* [Data items]:
== Segment start ==

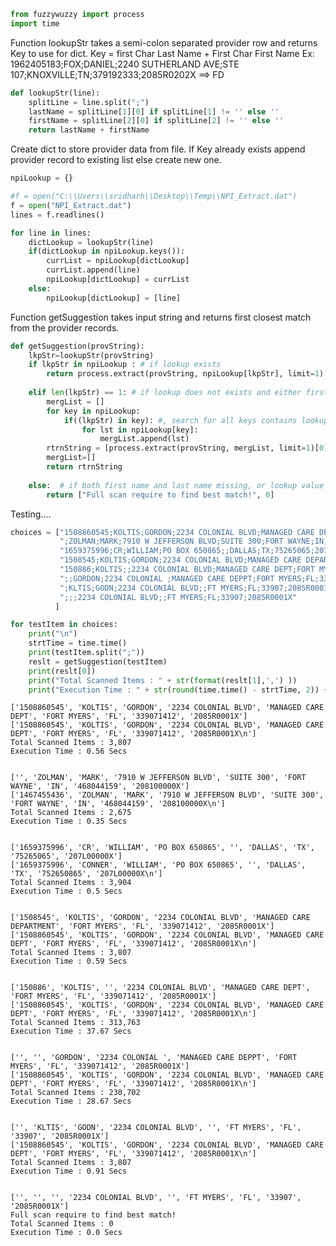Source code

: 

```python
from fuzzywuzzy import process
import time
```

Function lookupStr takes a semi-colon separated provider row and returns Key to use for dict. 
Key = first Char Last Name + First Char First Name
Ex: 1962405183;FOX;DANIEL;2240 SUTHERLAND AVE;STE 107;KNOXVILLE;TN;379192333;2085R0202X ==> FD


```python
def lookupStr(line):
    splitLine = line.split(";")
    lastName = splitLine[1][0] if splitLine[1] != '' else ''
    firstName = splitLine[2][0] if splitLine[2] != '' else ''
    return lastName + firstName
```

Create  dict to store provider data from file. 
If Key already exists append provider record to existing list else create new one.


```python
npiLookup = {}

#f = open("C:\\Users\\sridharh\\Desktop\\Temp\\NPI_Extract.dat")
f = open("NPI_Extract.dat")
lines = f.readlines()

for line in lines:
    dictLookup = lookupStr(line)
    if(dictLookup in npiLookup.keys()):
        currList = npiLookup[dictLookup]
        currList.append(line)
        npiLookup[dictLookup] = currList
    else:
        npiLookup[dictLookup] = [line]
```

Function getSuggestion takes input string and returns first closest match from the provider records.


```python
def getSuggestion(provString):
    lkpStr=lookupStr(provString)
    if lkpStr in npiLookup : # if lookup exists
        return process.extract(provString, npiLookup[lkpStr], limit=1)[0][0].split(";") , len(npiLookup[lkpStr])
    
    elif len(lkpStr) == 1: # if lookup does not exists and either first name or last name missing
        mergList = []
        for key in npiLookup:
            if((lkpStr) in key): #, search for all keys contains lookup string
                for lst in npiLookup[key]:
                    mergList.append(lst)
        rtrnString = [process.extract(provString, mergList, limit=1)[0][0].split(";"), len(mergList)]
        mergList=[]
        return rtrnString
    
    else:  # if both first name and last name missing, or lookup value not in key 
        return ["Full scan require to find best match!", 0]
```

Testing....


```python
choices = ["1508860545;KOLTIS;GORDON;2234 COLONIAL BLVD;MANAGED CARE DEPT;FORT MYERS;FL;339071412;2085R0001X",
           ";ZOLMAN;MARK;7910 W JEFFERSON BLVD;SUITE 300;FORT WAYNE;IN;468044159;208100000X",
           "1659375996;CR;WILLIAM;PO BOX 650865;;DALLAS;TX;75265065;207L00000X",
           "1508545;KOLTIS;GORDON;2234 COLONIAL BLVD;MANAGED CARE DEPARTMENT;FORT MYERS;FL;339071412;2085R0001X",
           "150886;KOLTIS;;2234 COLONIAL BLVD;MANAGED CARE DEPT;FORT MYERS;FL;339071412;2085R0001X",
           ";;GORDON;2234 COLONIAL ;MANAGED CARE DEPPT;FORT MYERS;FL;339071412;2085R0001X",
           ";KLTIS;GODN;2234 COLONIAL BLVD;;FT MYERS;FL;33907;2085R0001X",
           ";;;2234 COLONIAL BLVD;;FT MYERS;FL;33907;2085R0001X"
          ]

```


```python
for testItem in choices:
    print("\n")
    strtTime = time.time()
    print(testItem.split(";"))
    reslt = getSuggestion(testItem)
    print(reslt[0])
    print("Total Scanned Items : " + str(format(reslt[1],',') ))
    print("Execution Time : " + str(round(time.time() - strtTime, 2)) + " Secs" )

```

    
    
    ['1508860545', 'KOLTIS', 'GORDON', '2234 COLONIAL BLVD', 'MANAGED CARE DEPT', 'FORT MYERS', 'FL', '339071412', '2085R0001X']
    ['1508860545', 'KOLTIS', 'GORDON', '2234 COLONIAL BLVD', 'MANAGED CARE DEPT', 'FORT MYERS', 'FL', '339071412', '2085R0001X\n']
    Total Scanned Items : 3,807
    Execution Time : 0.56 Secs
    
    
    ['', 'ZOLMAN', 'MARK', '7910 W JEFFERSON BLVD', 'SUITE 300', 'FORT WAYNE', 'IN', '468044159', '208100000X']
    ['1467455436', 'ZOLMAN', 'MARK', '7910 W JEFFERSON BLVD', 'SUITE 300', 'FORT WAYNE', 'IN', '468044159', '208100000X\n']
    Total Scanned Items : 2,675
    Execution Time : 0.35 Secs
    
    
    ['1659375996', 'CR', 'WILLIAM', 'PO BOX 650865', '', 'DALLAS', 'TX', '75265065', '207L00000X']
    ['1659375996', 'CONNER', 'WILLIAM', 'PO BOX 650865', '', 'DALLAS', 'TX', '752650865', '207L00000X\n']
    Total Scanned Items : 3,904
    Execution Time : 0.5 Secs
    
    
    ['1508545', 'KOLTIS', 'GORDON', '2234 COLONIAL BLVD', 'MANAGED CARE DEPARTMENT', 'FORT MYERS', 'FL', '339071412', '2085R0001X']
    ['1508860545', 'KOLTIS', 'GORDON', '2234 COLONIAL BLVD', 'MANAGED CARE DEPT', 'FORT MYERS', 'FL', '339071412', '2085R0001X\n']
    Total Scanned Items : 3,807
    Execution Time : 0.59 Secs
    
    
    ['150886', 'KOLTIS', '', '2234 COLONIAL BLVD', 'MANAGED CARE DEPT', 'FORT MYERS', 'FL', '339071412', '2085R0001X']
    ['1508860545', 'KOLTIS', 'GORDON', '2234 COLONIAL BLVD', 'MANAGED CARE DEPT', 'FORT MYERS', 'FL', '339071412', '2085R0001X\n']
    Total Scanned Items : 313,763
    Execution Time : 37.67 Secs
    
    
    ['', '', 'GORDON', '2234 COLONIAL ', 'MANAGED CARE DEPPT', 'FORT MYERS', 'FL', '339071412', '2085R0001X']
    ['1508860545', 'KOLTIS', 'GORDON', '2234 COLONIAL BLVD', 'MANAGED CARE DEPT', 'FORT MYERS', 'FL', '339071412', '2085R0001X\n']
    Total Scanned Items : 230,702
    Execution Time : 28.67 Secs
    
    
    ['', 'KLTIS', 'GODN', '2234 COLONIAL BLVD', '', 'FT MYERS', 'FL', '33907', '2085R0001X']
    ['1508860545', 'KOLTIS', 'GORDON', '2234 COLONIAL BLVD', 'MANAGED CARE DEPT', 'FORT MYERS', 'FL', '339071412', '2085R0001X\n']
    Total Scanned Items : 3,807
    Execution Time : 0.91 Secs
    
    
    ['', '', '', '2234 COLONIAL BLVD', '', 'FT MYERS', 'FL', '33907', '2085R0001X']
    Full scan require to find best match!
    Total Scanned Items : 0
    Execution Time : 0.0 Secs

== Segment end ==

* [Exercise description]: Reproduce exactly the entries from their first line through the line containing "Ex: 1962405183;FOX;DANIEL;2240 SUTHERLAND", including both, and omit any pictures.

* [Written answer]:
Source code

: 

```python
from fuzzywuzzy import process
import time
```

Function lookupStr takes a semi-colon separated provider row and returns Key to use for dict. 
Key = first Char Last Name + First Char First Name
Ex: 1962405183;FOX;DANIEL;2240 SUTHERLAND AVE;STE 107;KNOXVILLE;TN;379192333;2085R0202X ==> FD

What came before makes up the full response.